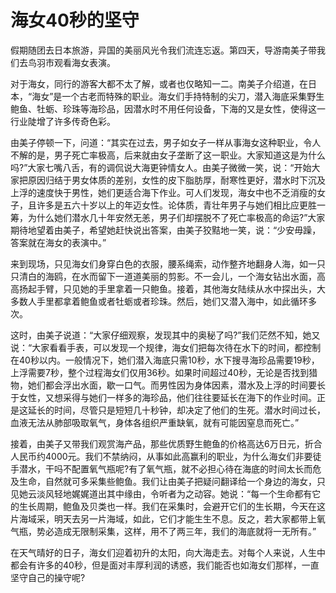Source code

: # 海女40秒的坚守

假期随团去日本旅游，异国的美丽风光令我们流连忘返。第四天，导游南美子带我们去鸟羽市观看海女表演。 

对于海女，同行的游客大都不太了解，或者也仅略知一二。南美子介绍道，在日本，“海女”是一个古老而特殊的职业。海女们手持特制的尖刀，潜入海底采集野生鲍鱼、牡蛎、珍珠等海珍品，因潜水时不用任何设备，下海的又是女性，使得这一行业陡增了许多传奇色彩。 

由美子停顿一下，问道：“其实在过去，男子如女子一样从事海女这种职业，令人不解的是，男子死亡率极高，后来就由女子垄断了这一职业。大家知道这是为什么吗?”大家七嘴八舌，有的调侃说大海更钟情女人。由美子微微一笑，说：“开始大家把原因归结于男女体质的差别，女性的皮下脂肪厚，耐寒性更好，潜水时下沉及上浮的速度快于男性，她们更适合海下作业。可人们发现，海女中也不乏消瘦的女子，且许多是五六十岁以上的年迈女性。论体质，青壮年男子与她们相比应更胜一筹，为什么她们潜水几十年安然无恙，男子们却摆脱不了死亡率极高的命运?”大家期待地望着由美子，希望她赶快说出答案，由美子狡黠地一笑，说：“少安毋躁，答案就在海女的表演中。” 

来到现场，只见海女们身穿白色的衣服，腰系绳索，动作整齐地翻身人海，如一只只清白的海鸥，在水而留下一道道美丽的剪影。不一会儿，一个海女钻出水面，高高扬起手臂，只见她的手里拿着一只鲍鱼。接着，其他海女陆续从水中探出头，大多数人手里都拿着鲍鱼或者牡蛎或者珍珠。然后，她们又潜入海中，如此循环多次。 

这时，由美子说道：“大家仔细观察，发现其中的奥秘了吗?”我们茫然不知，她又说：“大家看看手表，可以发现一个规律，海女们把每次待在水下的时间，都控制在40秒以内。一般情况下，她们潜入海底只需10秒，水下搜寻海珍品需要19秒，上浮需要7秒，整个过程海女们仅用36秒。如果时间超过40秒，无论是否找到猎物，她们都会浮出水面，歇一口气。而男性因为身体因素，潜水及上浮的时间要长于女性，又想采得与她们一样多的海珍品，他们往往要延长在海下的作业时间。正是这延长的时间，尽管只是短短几十秒钟，却决定了他们的生死。潜水时间过长，血液无法从肺部吸取氧气，身体各组织严重缺氧，就有可能因窒息而死亡。” 

接着，由美子又带我们观赏海产品，那些优质野生鲍鱼的价格高达6万日元，折合人民币约4000元。我们不禁纳闷，从事如此高赢利的职业，为什么海女们非要徒手潜水，干吗不配置氧气瓶呢?有了氧气瓶，就不必担心待在海底的时间太长而危及生命，自然就可多采集些鲍鱼。我们让由美子把疑问翻译给一个身边的海女，只见她云淡风轻地娓娓道出其中缘由，令听者为之动容。她说：“每一个生命都有它的生长周期，鲍鱼及贝类也一样。我们在采集时，会避开它们的生长期，今天在这片海域采，明天去另一片海域，如此，它们才能生生不息。反之，若大家都带上氧气瓶，势必造成无限制采集，这样，用不了两三年，我们的海底就将一无所有。” 

在天气晴好的日子，海女们迎着初升的太阳，向大海走去。对每个人来说，人生中都会有许多的40秒，但是面对丰厚利润的诱惑，我们能否也如海女们那样，一直坚守自己的操守呢?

________________

Give back, exactly as written, the lines from the top of the material above to the line containing "来到现场，只见海女们身穿白色", both included; skip every picture.

= RESPONSE TO THE EXERCISE =
Source code

: # 海女40秒的坚守

假期随团去日本旅游，异国的美丽风光令我们流连忘返。第四天，导游南美子带我们去鸟羽市观看海女表演。 

对于海女，同行的游客大都不太了解，或者也仅略知一二。南美子介绍道，在日本，“海女”是一个古老而特殊的职业。海女们手持特制的尖刀，潜入海底采集野生鲍鱼、牡蛎、珍珠等海珍品，因潜水时不用任何设备，下海的又是女性，使得这一行业陡增了许多传奇色彩。 

由美子停顿一下，问道：“其实在过去，男子如女子一样从事海女这种职业，令人不解的是，男子死亡率极高，后来就由女子垄断了这一职业。大家知道这是为什么吗?”大家七嘴八舌，有的调侃说大海更钟情女人。由美子微微一笑，说：“开始大家把原因归结于男女体质的差别，女性的皮下脂肪厚，耐寒性更好，潜水时下沉及上浮的速度快于男性，她们更适合海下作业。可人们发现，海女中也不乏消瘦的女子，且许多是五六十岁以上的年迈女性。论体质，青壮年男子与她们相比应更胜一筹，为什么她们潜水几十年安然无恙，男子们却摆脱不了死亡率极高的命运?”大家期待地望着由美子，希望她赶快说出答案，由美子狡黠地一笑，说：“少安毋躁，答案就在海女的表演中。” 

来到现场，只见海女们身穿白色的衣服，腰系绳索，动作整齐地翻身人海，如一只只清白的海鸥，在水而留下一道道美丽的剪影。不一会儿，一个海女钻出水面，高高扬起手臂，只见她的手里拿着一只鲍鱼。接着，其他海女陆续从水中探出头，大多数人手里都拿着鲍鱼或者牡蛎或者珍珠。然后，她们又潜入海中，如此循环多次。 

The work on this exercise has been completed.